3 Strategies for a Successful Photo Project

3 Strategies for a Successful Photo Project

Spring is a great time to clean out your closets. Who knows what forgotten treasures you will find?

I’ve seen closets filled to the ceiling with boxes of slide carousels. Other closets have had boxes of loose photos, or wall-to-wall photo albums.

It’s true that a dark, climate-controlled location is the best place to store photos – but, really, how often do you go in there to look at and enjoy the photos?

So, what do you do with all those photos and slides?

If you have unlimited time and patience, you could purchase or rent the necessary scanners, and do the job yourself.

If you have unlimited means, you could turn the whole mess over to a Photo Organizer.

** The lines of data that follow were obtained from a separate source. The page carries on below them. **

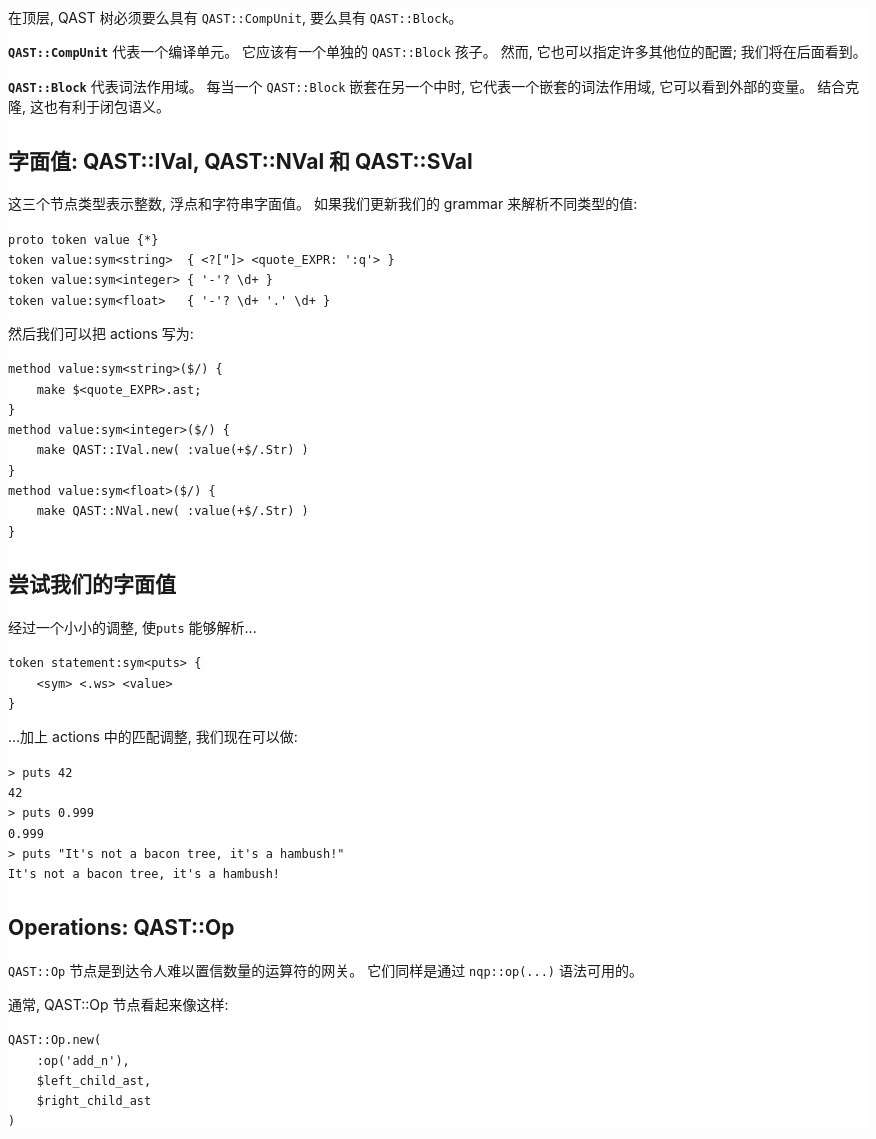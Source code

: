 在顶层, QAST 树必须要么具有 `QAST::CompUnit`, 要么具有 `QAST::Block`。

**`QAST::CompUnit`** 代表一个编译单元。 它应该有一个单独的 `QAST::Block` 孩子。 然而, 它也可以指定许多其他位的配置; 我们将在后面看到。

**`QAST::Block`** 代表词法作用域。 每当一个 `QAST::Block` 嵌套在另一个中时, 它代表一个嵌套的词法作用域, 它可以看到外部的变量。 结合克隆, 这也有利于闭包语义。

## 字面值: QAST::IVal, QAST::NVal 和 QAST::SVal

这三个节点类型表示整数, 浮点和字符串字面值。
如果我们更新我们的 grammar 来解析不同类型的值:

    proto token value {*}
    token value:sym<string>  { <?["]> <quote_EXPR: ':q'> }
    token value:sym<integer> { '-'? \d+ }
    token value:sym<float>   { '-'? \d+ '.' \d+ }

然后我们可以把 actions 写为:

    method value:sym<string>($/) {
        make $<quote_EXPR>.ast;
    }
    method value:sym<integer>($/) {
        make QAST::IVal.new( :value(+$/.Str) )
    }
    method value:sym<float>($/) {
        make QAST::NVal.new( :value(+$/.Str) )
    }

## 尝试我们的字面值

经过一个小小的调整, 使`puts` 能够解析...

    token statement:sym<puts> {
        <sym> <.ws> <value>
    }

...加上 actions 中的匹配调整, 我们现在可以做:

    > puts 42
    42
    > puts 0.999
    0.999
    > puts "It's not a bacon tree, it's a hambush!"
    It's not a bacon tree, it's a hambush!

## Operations: QAST::Op

`QAST::Op` 节点是到达令人难以置信数量的运算符的网关。 它们同样是通过 `nqp::op(...)` 语法可用的。

通常, QAST::Op 节点看起来像这样:

    QAST::Op.new(
        :op('add_n'),
        $left_child_ast,
        $right_child_ast
    )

If you’re like most people, you’re very busy with a job and family and friends and various other activities. Your time is limited and you have to work within a budget.

Is it possible to hire a Photo Organizer with these restrictions?

Think of your photo or slide collection as a project. Then apply project management principles to get it done.

    1. Prioritize: Is there an occasion for which you would like to have a photo project completed? These occasions could include weddings, special birthdays, or family reunions.
      a. When planning a photo project for a special occasion allow plenty of time for the Photo Organizer to get the work done for you. I would suggest to give the Photo Organizer two weeks for every 3,000 prints, or 500 slides.
    2.  Create subprojects: Sometimes there is no particular occasion, and no particular deadline. But the amount of material is so huge, it’s hard to wrap your head around where to begin.
      a. You can determine a budget and ask the Photo Organizer to only work up to a certain dollar amount, within a certain timeframe. For instance, $500 per month.
      b. You can choose a container and work from that. So, the large boxes or containers would be one project each; several smaller containers could be another project; several boxes of slide carousels could be yet another subproject.
      c. Another option is to work by medium – especially if you have loose photos, photos in albums, and slides. Each of these could be a different subproject.
      d. The last option I can think of is to work by the source of the pictures. Your grandmother’s photos could be one project; photos from your aunt could be another, etc.
      e. Whatever categorization works for you!
    3. Work backwards: Decide what you would like the end product to be, and gather the materials to get that subproject done. For instance, if you would like to create a book for your mom about her childhood, you could gather the childhood pictures from whatever source or medium to create that special book.

I hope you find these tips helpful, and they inspire you to start a photo project so you could get your closets back!